As things unfolded, the Third Front became an equal
adversary and we had to factor that in
Asked by Congress president Sonia Gandhi to give up his ministerial responsibilities and return to full-time party work ahead of the polls, Jairam Ramesh has been micro-managing electoral strategy from the party’s War Room on Rakabganj Road for over a month now. As in 2004, drafting the 2009 Congress manifesto was an exercise he was deeply involved with.
Mr. Ramesh spoke to ANITA JOSHUA about the elections and his party’s prospects
How important are manifestos in a country where elections are fought on caste and communal lines?
A manifesto is a reflection of certain priorities. Agreed, elections are not won or lost on the basis of manifestos, but they constitute an important statement on behalf of a political party. It reflects the collective thinking of a party on issues. In recent elections, manifestos have been taken seriously. When V. P. Singh’s decision to implement the Mandal Commission recommendations raised a row, he pointed out that it was in his manifesto. Similarly, when Manmohan Singh introduced economic reforms as Finance Minister in the Narasimha Rao Government, he was primarily implementing a commitment made in the 1991 Congress manifesto. So, now people do take note of it even if they do not vote because of what has been promised.
What is the focus of your 2009 manifesto?
One, that this is a national election and only a national party can govern India. And, Congress is the only national party with an all-India perspective. Two, only a united and secular India can defeat terrorism. Three, the main achievement of the Congress-led United Progressive Alliance is fulfilling the promises made in the 2004 manifesto.
Contrary to what the Left is saying, we are the only political party which promised the National Rural Employment Guarantee Act (NREGA) in 2004. It goes back to our Guwahati resolve of 2002. Also, we are the only party to have promised the Right to Information Act in 2004. So, keeping our promises is an important plank of our campaign for this election.
Four, we have a work agenda which is an ongoing agenda. It is a mix of growth and social agenda.
On this front, the three most significant steps are 100 days of work at a real wage of Rs. 100 a day for everyone as an entitlement under the NREGA, the National Food Security Act, and comprehensive health insurance.
In an age of alliance politics, do you have to modulate the tone and tenor of your manifesto to make it acceptable to existing and prospective allies?
No, this is our statement. However, it wasn’t easy to write paragraphs on the Left parties. It was done with a heavy heart. It is easy for the Left to abuse us. We can’t be as irresponsible in our public statements. There is a certain sobriety and restraint associated with the Congress.

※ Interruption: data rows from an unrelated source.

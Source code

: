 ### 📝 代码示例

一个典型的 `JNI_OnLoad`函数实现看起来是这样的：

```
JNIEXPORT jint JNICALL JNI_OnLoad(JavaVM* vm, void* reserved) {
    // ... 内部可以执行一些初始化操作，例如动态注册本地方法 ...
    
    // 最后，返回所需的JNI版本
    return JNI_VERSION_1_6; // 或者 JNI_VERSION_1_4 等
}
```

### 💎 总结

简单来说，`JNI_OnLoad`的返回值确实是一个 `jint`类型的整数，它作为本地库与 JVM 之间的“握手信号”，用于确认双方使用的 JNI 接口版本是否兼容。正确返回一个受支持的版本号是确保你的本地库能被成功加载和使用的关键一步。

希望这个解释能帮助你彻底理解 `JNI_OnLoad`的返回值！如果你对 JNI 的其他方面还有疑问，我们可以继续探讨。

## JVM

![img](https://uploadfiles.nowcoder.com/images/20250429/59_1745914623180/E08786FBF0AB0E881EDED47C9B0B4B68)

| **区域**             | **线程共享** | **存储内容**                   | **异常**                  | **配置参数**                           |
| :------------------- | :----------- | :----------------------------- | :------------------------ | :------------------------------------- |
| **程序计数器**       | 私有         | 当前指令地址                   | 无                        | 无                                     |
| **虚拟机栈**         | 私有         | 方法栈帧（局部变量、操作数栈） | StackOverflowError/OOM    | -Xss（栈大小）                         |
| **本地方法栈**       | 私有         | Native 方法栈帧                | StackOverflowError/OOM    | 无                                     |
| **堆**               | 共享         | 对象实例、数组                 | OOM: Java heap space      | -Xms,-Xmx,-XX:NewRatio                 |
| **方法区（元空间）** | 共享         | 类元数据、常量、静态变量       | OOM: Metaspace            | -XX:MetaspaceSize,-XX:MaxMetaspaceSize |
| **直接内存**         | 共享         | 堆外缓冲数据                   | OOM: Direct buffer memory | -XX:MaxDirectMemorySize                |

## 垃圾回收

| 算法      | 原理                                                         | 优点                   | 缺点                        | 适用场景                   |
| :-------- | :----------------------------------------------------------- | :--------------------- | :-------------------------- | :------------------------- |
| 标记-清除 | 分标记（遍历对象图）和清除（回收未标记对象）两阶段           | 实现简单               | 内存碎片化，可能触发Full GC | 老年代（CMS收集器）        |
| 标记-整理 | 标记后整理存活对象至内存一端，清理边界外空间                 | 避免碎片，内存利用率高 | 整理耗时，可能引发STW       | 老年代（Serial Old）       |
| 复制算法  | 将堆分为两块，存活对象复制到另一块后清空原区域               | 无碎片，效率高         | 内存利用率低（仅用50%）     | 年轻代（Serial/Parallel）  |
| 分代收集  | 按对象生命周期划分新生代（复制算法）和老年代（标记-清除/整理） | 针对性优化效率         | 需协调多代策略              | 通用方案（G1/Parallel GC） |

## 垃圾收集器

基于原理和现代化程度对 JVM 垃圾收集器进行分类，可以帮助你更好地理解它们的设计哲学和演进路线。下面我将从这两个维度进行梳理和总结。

Since the Congress began work on the manifesto months in advance, did you have to change the focus in keeping with emerging scenarios like the Mumbai terror attack?
Not really as far as the Mumbai terror attack is concerned though P. Chidambaram as Home Minister had a more decisive impact on the manifesto than P. Chidambaram the Finance Minister. The original manifesto was focused on taking the Bharatiya Janata Party on as the principal adversary.
But, as things unfolded, the Third Front became an equal adversary and we had to factor that in.
What is the work agenda vis-À-vis the economy?
Economic revival is our priority. There is a recognition that the current and next fiscal will be tough years for economic growth.
If we cannot get growth back to seven per cent and increase it in the current and next fiscal, then we won’t have the resources for many of the programmes that we propose in the social sector.
It is with this in mind that we hope to generate a debate on subsidies so that they reach only the truly needy and poor sections of society.
Presently, there is an ‘inclusion error’ by which the haves of society benefit from subsidies and an ‘exclusion error’ as a result of which many have-nots are left out of the subsidy net.
How much of the promises you made in 2004 have been kept?
I think the Prime Minister was being his conservative self when he said 80 per cent of the work has been done. It would put it at 85 per cent.